Eve echoed her hope fervently. She felt that it would be too humiliating if anything went wrong with either the preparation or the service of lunch today. If she should see a look of faint amusement, not unmixed, perhaps, with a look of faint pity, in the sea-blue eyes of Roger Merlin, and in her own dining-room, too, she felt that life for the time being would be insupportable. For he would conclude immediately that she was not even capable of carrying out her boasts. He would regard her as pathetic. And her pride could not stand that.
C H A P T E R T W E L V E
BUT so far as the lunch was concerned, she need not have worried. It was a complete success. The lobster mayonnaise was perfect, the sweet which followed the cold roast duck served with crisp hearts of lettuce and some very early green peas was a dream of whipped cream and feathery- light pastry, and the coffee which was served afterwards on the terrace as good as Continental coffee.
Chris had risen to the occasion nobly, and Eve felt deeply thankful to her in her heart. She and Aunt Kate sat at a small corner table in the dining-room, while Commander Merlin — as the important guest
— shared the great rosewood table with Mrs. Wilmott and the rest of Martin Pope’s party. On both tables the flowers were arranged so that the somewhat commonplace varieties were scarcely noticed, while little feathery trails of fern and young green leaves had been skillfully introduced. And nothing could have outshone the silver or dimmed the splendor of the Venetian glass — Eve saw Roger Merlin carefully examining
his glass in the sunlight which streamed through the great window, and attracting the attention of Mrs. Wilmott to its
perfection. And as for the table linen, it was utterly immaculate.
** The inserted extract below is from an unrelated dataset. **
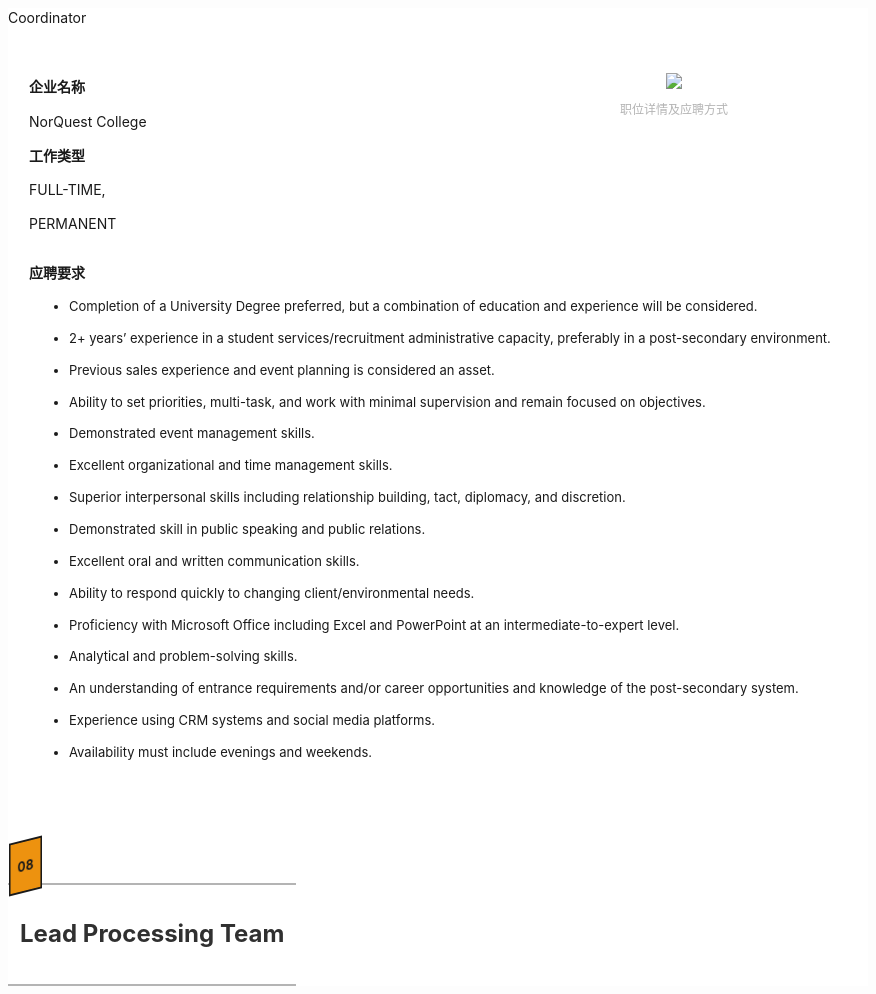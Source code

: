 Coordinator</span></strong></p></section></section></section></section><section style="margin-right: 0%;margin-left: 0%;"><section style="display: inline-block;width: 100%;border-width: 1px;border-style: solid;border-color: rgba(0, 0, 0, 0);padding: 20px;box-shadow: rgba(0, 0, 0, 0) 0px 0px 0px;"><section style="text-align: left;justify-content: flex-start;display: flex;flex-flow: row;"><section style="display: inline-block;vertical-align: top;width: 50%;align-self: flex-start;flex: 0 0 auto;"><section style="text-align: justify;"><p style="text-wrap: wrap;"><strong>企业名称</strong></p></section><section style="margin-bottom: 10px;"><p>NorQuest College</p></section><section style="text-align: justify;"><p style="text-wrap: wrap;"><strong>工作类型</strong></p></section><section style="margin-bottom: 10px;"><section style="text-align: justify;"><p style="text-wrap: wrap;">FULL-TIME,&nbsp;</p><p style="text-wrap: wrap;">PERMANENT</p></section></section></section><section style="display: inline-block;vertical-align: top;width: 50%;align-self: flex-start;flex: 0 0 auto;"><section style="text-align: center;margin-top: 10px;line-height: 0;"><section style="vertical-align: middle;display: inline-block;line-height: 0;width: 75%;height: auto;"><img data-imgfileid="100004686" data-ratio="1" data-s="300,640" data-src="https://mmbiz.qpic.cn/mmbiz_png/cY0qSDjdkFfMc1cAZkzIbmprmFFT5GUfqmsl3M1HMKRJHzy0saEMyur2icBbta3nD2oNN2tDzKLLeuUxlLLXTVA/640?wx_fmt=png&amp;from=appmsg" data-type="png" data-w="300" style="vertical-align: middle;width: 100%;" src="./images/image_8.jpg"></section></section><section style="text-align: center;font-size: 12px;color: rgb(180, 180, 180);"><p>职位详情及应聘方式</p></section></section></section><p style="text-wrap: wrap;"><strong>应聘要求</strong></p><section style="margin-bottom: 10px;"><section style="text-align: left;font-size: 13px;"><ul class="list-paddingleft-2" style="padding-left: 40px;list-style-position: outside;"><li><p>Completion of a University Degree preferred, but a combination of education and experience will be considered.</p></li><li><p>2+ years’ experience in a student services/recruitment administrative capacity, preferably in a post-secondary environment.</p></li><li><p>Previous sales experience and event planning is considered an asset.</p></li><li><p><span style="background-color: rgba(1, 0, 0, 0);">Ability to set priorities, multi-task, and work with minimal supervision and remain focused on objectives.</span><br></p></li><li><p><span style="background-color: rgba(1, 0, 0, 0);">Demonstrated event management skills.</span><br></p></li><li><p><span style="background-color: rgba(1, 0, 0, 0);">Excellent organizational and time management skills.</span><br></p></li><li><p><span style="background-color: rgba(1, 0, 0, 0);">Superior interpersonal skills including relationship building, tact, diplomacy, and discretion.</span><br></p></li><li><p><span style="background-color: rgba(1, 0, 0, 0);">Demonstrated skill in public speaking and public relations.</span><br></p></li><li><p><span style="background-color: rgba(1, 0, 0, 0);">Excellent oral and written communication skills.</span><br></p></li><li><p><span style="background-color: rgba(1, 0, 0, 0);">Ability to respond quickly to changing client/environmental needs.</span><br></p></li><li><p><span style="background-color: rgba(1, 0, 0, 0);">Proficiency with Microsoft Office including Excel and PowerPoint at an intermediate-to-expert level.</span><br></p></li><li><p><span style="background-color: rgba(1, 0, 0, 0);">Analytical and problem-solving skills.</span><br></p></li><li><p><span style="background-color: rgba(1, 0, 0, 0);">An understanding of entrance requirements and/or career opportunities and knowledge of the post-secondary system.</span><br></p></li><li><p><span style="background-color: rgba(1, 0, 0, 0);">Experience using CRM systems and social media platforms.</span><br></p></li><li><p><span style="background-color: rgba(1, 0, 0, 0);">Availability must include evenings and weekends.</span></p></li></ul><p><br></p></section></section></section></section><section style="text-align: left;justify-content: flex-start;display: flex;flex-flow: row;margin-top: 10px;margin-bottom: -10px;transform: translate3d(-4px, 0px, 0px);"><section style="display: inline-block;width: auto;vertical-align: top;align-self: flex-start;flex: 0 0 auto;min-width: 5%;height: auto;"><section style="transform: rotateX(340deg) rotateY(36deg);"><section style="text-align: center;justify-content: center;display: flex;flex-flow: row;"><section style="display: inline-block;width: auto;vertical-align: top;align-self: flex-start;flex: 0 0 auto;background-color: rgb(237, 146, 15);min-width: 5%;height: auto;padding-right: 9px;padding-left: 9px;border-style: solid;border-width: 2px;"><section style="font-size: 15px;"><p><strong>08</strong></p></section></section></section></section></section></section><section style="text-align: left;justify-content: flex-start;display: flex;flex-flow: row;margin-bottom: 10px;"><section style="display: inline-block;width: auto;vertical-align: top;align-self: flex-start;flex: 0 0 auto;min-width: 5%;height: auto;padding: 8px 12px;border-style: solid;border-width: 2px 0px;border-top-color: rgb(180, 180, 180);border-bottom-color: rgb(180, 180, 180);"><section style="text-align: center;"><section style="text-align: left;color: rgb(48, 48, 48);font-size: 24px;"><p><strong><span style="background-color: rgba(1, 0, 0, 0);">Lead Processing Team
The dining-room itself was such a delightful and reposeful room that it must have been a pleasure for a stranger to take a meal in it, and afterwards, when they made their move to the terrace, Commander Merlin commented on it to Eve.
“That is an absolutely perfect room,” he said. “You are wise to make so few alterations to it.”
“Yes; it is really lovely, isn’t it?” Eve answered, handing him his coffee, while Mrs. Wilmott lay back in her chair and looked at her with a frown between her brows as if she was wondering just how soon she was going to remove herself to the kitchen regions and leave the guests to conduct the kind of conversation they would choose to do if alone.
But Martin Pope drew forward a chair for Eve, and Dr. Craig was quick to thrust one beneath Aunt Kate’s quite generous bulk, while Martin Pope observed:
“It was nice to have you two ladies with us in the dining room today. Why don’t you treat us to the same pleasure every day?”
“I entirely agree!” Dr. Craig supported him heartily.
Martin Pope offered a cigar to Roger Merlin.
'They're good,” he said. “Years ago, when I was a young and struggling apprentice, I. dreamed of the day when I would sit back and smoke a cigar of this quality on a terrace such as this. And there were times, believe me, when it looked very much as if that day would never dawn! But it did,” he added, triumphantly, surrounding himself with a cloud of fragrant cigar smoke, “it did!”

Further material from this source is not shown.